There is many. Personally I like Alpine and Void Linux. Chimera Linux is also something to look at.
@alexia @mrmasterkeyboard I would look at them, though I'm not that techey. I hope I will find something user friendly and easy to install
@Rose @alexia though at this point, Linux allowed AI into it too, so you're better off moving to FreeBSD to escape AI... or even a hobby operating system.
@mrmasterkeyboard @alexia how will be the hardware hardware compatibility on BSDs? Again I'm afraid of 'hard' techey stuff

@Rose @alexia FreeBSD is the best for hardware compatibility, but it's also nowhere near Linux.

Some of my machines that ran perfectly on Linux don't even run correctly on FreeBSD. (Missing touchpad drivers, no Wi-Fi, etc)

Honestly no OS is perfect and it depends on your hardware. If you don't want to fix stuff constantly, don't go to FreeBSD (or a hobby OS, those will be way worse...)

My advice is to keep on a Linux version prior to 2025 or if you're paranoid enough then 2022.

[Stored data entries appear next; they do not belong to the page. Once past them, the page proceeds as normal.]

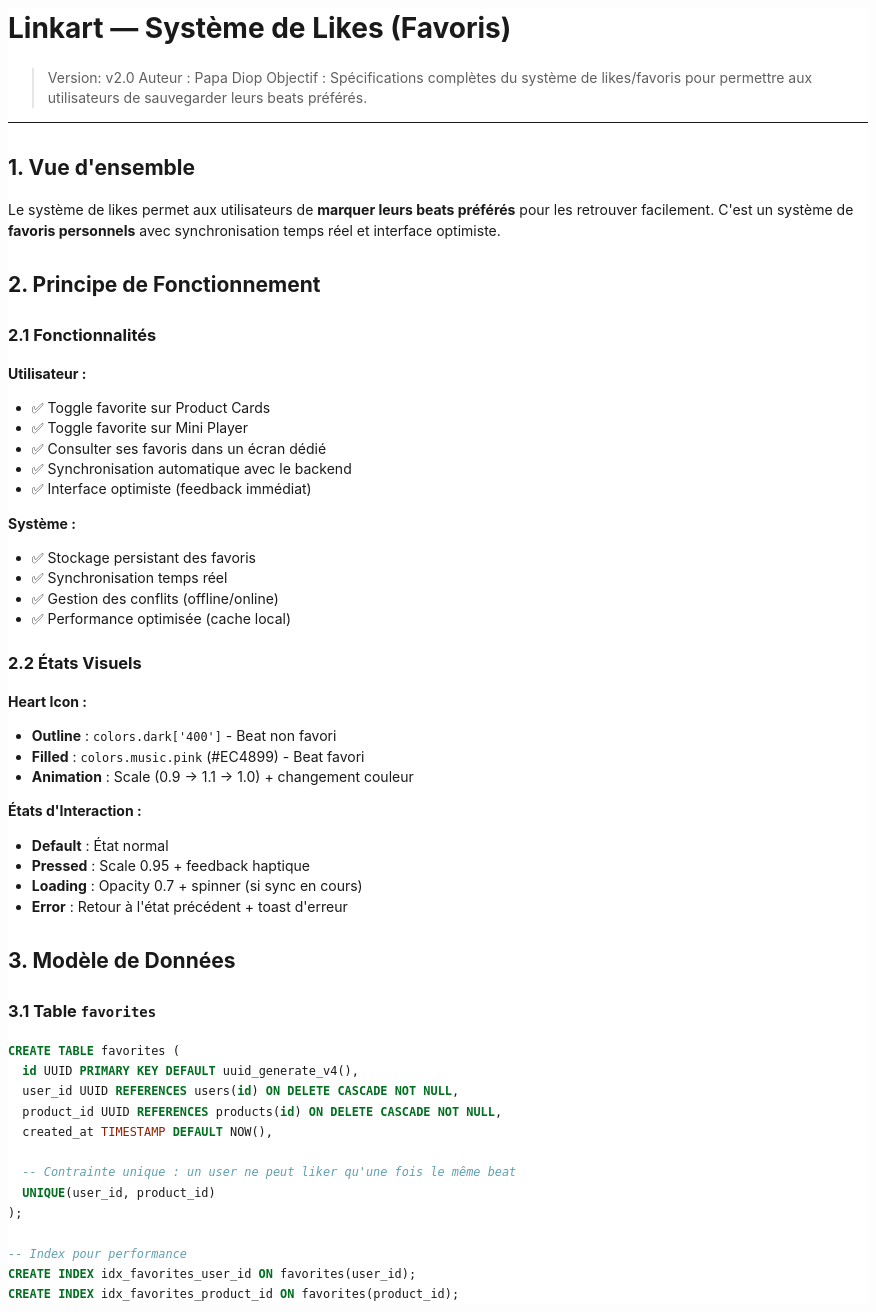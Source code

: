 # Linkart — Système de Likes (Favoris)

> Version: v2.0 Auteur : Papa Diop Objectif : Spécifications complètes du système de likes/favoris
> pour permettre aux utilisateurs de sauvegarder leurs beats préférés.

---

## 1. Vue d'ensemble

Le système de likes permet aux utilisateurs de **marquer leurs beats préférés** pour les retrouver
facilement. C'est un système de **favoris personnels** avec synchronisation temps réel et interface
optimiste.

## 2. Principe de Fonctionnement

### 2.1 Fonctionnalités

**Utilisateur :**

- ✅ Toggle favorite sur Product Cards
- ✅ Toggle favorite sur Mini Player
- ✅ Consulter ses favoris dans un écran dédié
- ✅ Synchronisation automatique avec le backend
- ✅ Interface optimiste (feedback immédiat)

**Système :**

- ✅ Stockage persistant des favoris
- ✅ Synchronisation temps réel
- ✅ Gestion des conflits (offline/online)
- ✅ Performance optimisée (cache local)

### 2.2 États Visuels

**Heart Icon :**

- **Outline** : `colors.dark['400']` - Beat non favori
- **Filled** : `colors.music.pink` (#EC4899) - Beat favori
- **Animation** : Scale (0.9 → 1.1 → 1.0) + changement couleur

**États d'Interaction :**

- **Default** : État normal
- **Pressed** : Scale 0.95 + feedback haptique
- **Loading** : Opacity 0.7 + spinner (si sync en cours)
- **Error** : Retour à l'état précédent + toast d'erreur

## 3. Modèle de Données

### 3.1 Table `favorites`

```sql
CREATE TABLE favorites (
  id UUID PRIMARY KEY DEFAULT uuid_generate_v4(),
  user_id UUID REFERENCES users(id) ON DELETE CASCADE NOT NULL,
  product_id UUID REFERENCES products(id) ON DELETE CASCADE NOT NULL,
  created_at TIMESTAMP DEFAULT NOW(),

  -- Contrainte unique : un user ne peut liker qu'une fois le même beat
  UNIQUE(user_id, product_id)
);

-- Index pour performance
CREATE INDEX idx_favorites_user_id ON favorites(user_id);
CREATE INDEX idx_favorites_product_id ON favorites(product_id);
```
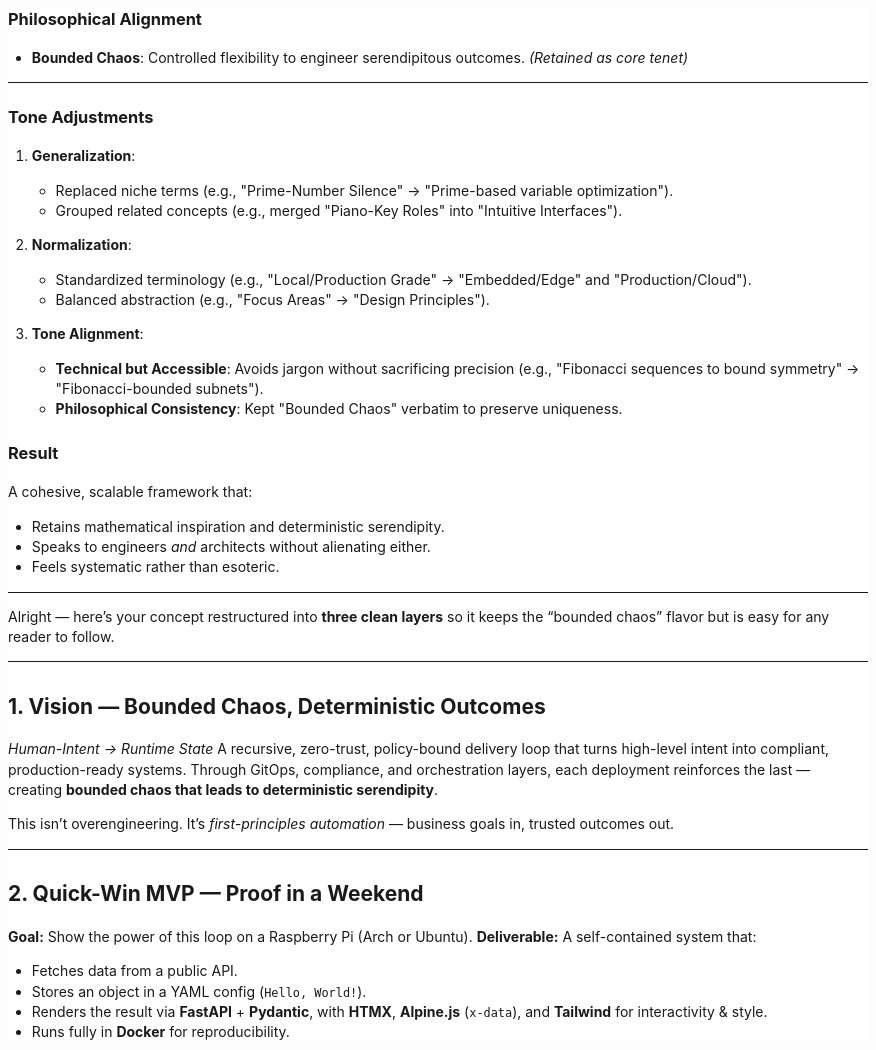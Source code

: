 ### **Philosophical Alignment**  
- **Bounded Chaos**: Controlled flexibility to engineer serendipitous outcomes. *(Retained as core tenet)*  

---

### **Tone Adjustments**  
1. **Generalization**:  
   - Replaced niche terms (e.g., "Prime-Number Silence" → "Prime-based variable optimization").  
   - Grouped related concepts (e.g., merged "Piano-Key Roles" into "Intuitive Interfaces").  

2. **Normalization**:  
   - Standardized terminology (e.g., "Local/Production Grade" → "Embedded/Edge" and "Production/Cloud").  
   - Balanced abstraction (e.g., "Focus Areas" → "Design Principles").  

3. **Tone Alignment**:  
   - **Technical but Accessible**: Avoids jargon without sacrificing precision (e.g., "Fibonacci sequences to bound symmetry" → "Fibonacci-bounded subnets").  
   - **Philosophical Consistency**: Kept "Bounded Chaos" verbatim to preserve uniqueness.  

### **Result**  
A cohesive, scalable framework that:  
- Retains mathematical inspiration and deterministic serendipity.  
- Speaks to engineers *and* architects without alienating either.  
- Feels systematic rather than esoteric.  

---

Alright — here’s your concept restructured into **three clean layers** so it keeps the “bounded chaos” flavor but is easy for any reader to follow.

---

## **1. Vision — Bounded Chaos, Deterministic Outcomes**

*Human-Intent → Runtime State*
A recursive, zero-trust, policy-bound delivery loop that turns high-level intent into compliant, production-ready systems.
Through GitOps, compliance, and orchestration layers, each deployment reinforces the last — creating **bounded chaos that leads to deterministic serendipity**.

This isn’t overengineering. It’s *first-principles automation* — business goals in, trusted outcomes out.

---

## **2. Quick-Win MVP — Proof in a Weekend**

**Goal:** Show the power of this loop on a Raspberry Pi (Arch or Ubuntu).
**Deliverable:** A self-contained system that:

* Fetches data from a public API.
* Stores an object in a YAML config (`Hello, World!`).
* Renders the result via **FastAPI** + **Pydantic**, with **HTMX**, **Alpine.js** (`x-data`), and **Tailwind** for interactivity & style.
* Runs fully in **Docker** for reproducibility.
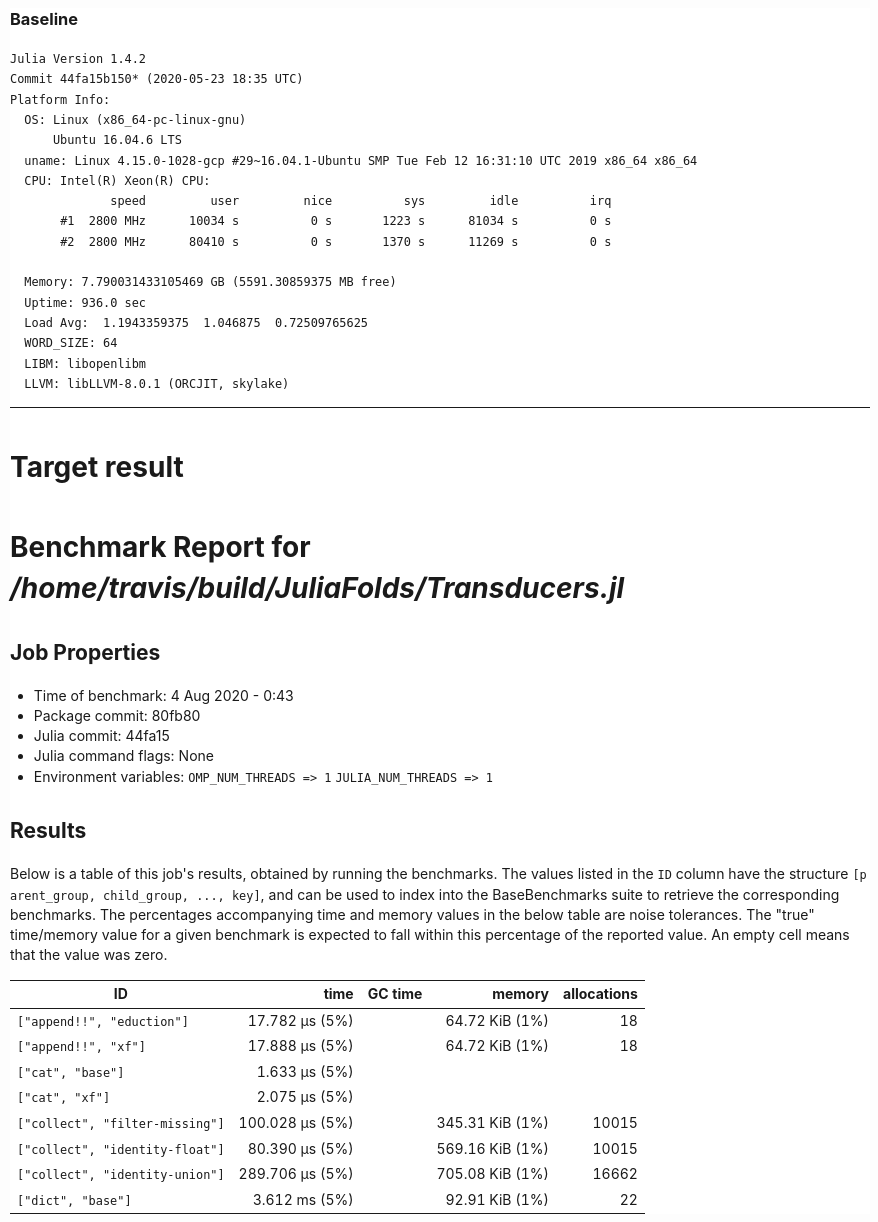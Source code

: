 ### Baseline
```
Julia Version 1.4.2
Commit 44fa15b150* (2020-05-23 18:35 UTC)
Platform Info:
  OS: Linux (x86_64-pc-linux-gnu)
      Ubuntu 16.04.6 LTS
  uname: Linux 4.15.0-1028-gcp #29~16.04.1-Ubuntu SMP Tue Feb 12 16:31:10 UTC 2019 x86_64 x86_64
  CPU: Intel(R) Xeon(R) CPU: 
              speed         user         nice          sys         idle          irq
       #1  2800 MHz      10034 s          0 s       1223 s      81034 s          0 s
       #2  2800 MHz      80410 s          0 s       1370 s      11269 s          0 s
       
  Memory: 7.790031433105469 GB (5591.30859375 MB free)
  Uptime: 936.0 sec
  Load Avg:  1.1943359375  1.046875  0.72509765625
  WORD_SIZE: 64
  LIBM: libopenlibm
  LLVM: libLLVM-8.0.1 (ORCJIT, skylake)
```

---
# Target result
# Benchmark Report for */home/travis/build/JuliaFolds/Transducers.jl*

## Job Properties
* Time of benchmark: 4 Aug 2020 - 0:43
* Package commit: 80fb80
* Julia commit: 44fa15
* Julia command flags: None
* Environment variables: `OMP_NUM_THREADS => 1` `JULIA_NUM_THREADS => 1`

## Results
Below is a table of this job's results, obtained by running the benchmarks.
The values listed in the `ID` column have the structure `[parent_group, child_group, ..., key]`, and can be used to
index into the BaseBenchmarks suite to retrieve the corresponding benchmarks.
The percentages accompanying time and memory values in the below table are noise tolerances. The "true"
time/memory value for a given benchmark is expected to fall within this percentage of the reported value.
An empty cell means that the value was zero.

| ID                                       | time            | GC time | memory          | allocations |
|------------------------------------------|----------------:|--------:|----------------:|------------:|
| `["append!!", "eduction"]`               |  17.782 μs (5%) |         |  64.72 KiB (1%) |          18 |
| `["append!!", "xf"]`                     |  17.888 μs (5%) |         |  64.72 KiB (1%) |          18 |
| `["cat", "base"]`                        |   1.633 μs (5%) |         |                 |             |
| `["cat", "xf"]`                          |   2.075 μs (5%) |         |                 |             |
| `["collect", "filter-missing"]`          | 100.028 μs (5%) |         | 345.31 KiB (1%) |       10015 |
| `["collect", "identity-float"]`          |  80.390 μs (5%) |         | 569.16 KiB (1%) |       10015 |
| `["collect", "identity-union"]`          | 289.706 μs (5%) |         | 705.08 KiB (1%) |       16662 |
| `["dict", "base"]`                       |   3.612 ms (5%) |         |  92.91 KiB (1%) |          22 |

@mrmasterkeyboard @alexia so I think the end of the story for dummies like me is we are stucked ​
@Rose @alexia yeah until someone can properly get something good up and running. for now I’d say resist updating Linux.
@Rose @alexia A few that I know allow you to select other init systems:
Gentoo (OpenRC or systemd)
Devuan (Debian but OpenRC, sysvinit or runit)
Void Linux (runit)
Alpine too (OpenRC)
@mrmasterkeyboard @Rose @alexia I've been running Debian with trad sysvinit for years now. It seems fine.
The procedure for a fresh install is unfortunately shell runes including halfway through the installer but should be doable by your local Debian expert. IIRC the instructions are on the wiki.
My thanks to the Debian init diversity team! (Some of whose most important contributors are also working on Devuan.)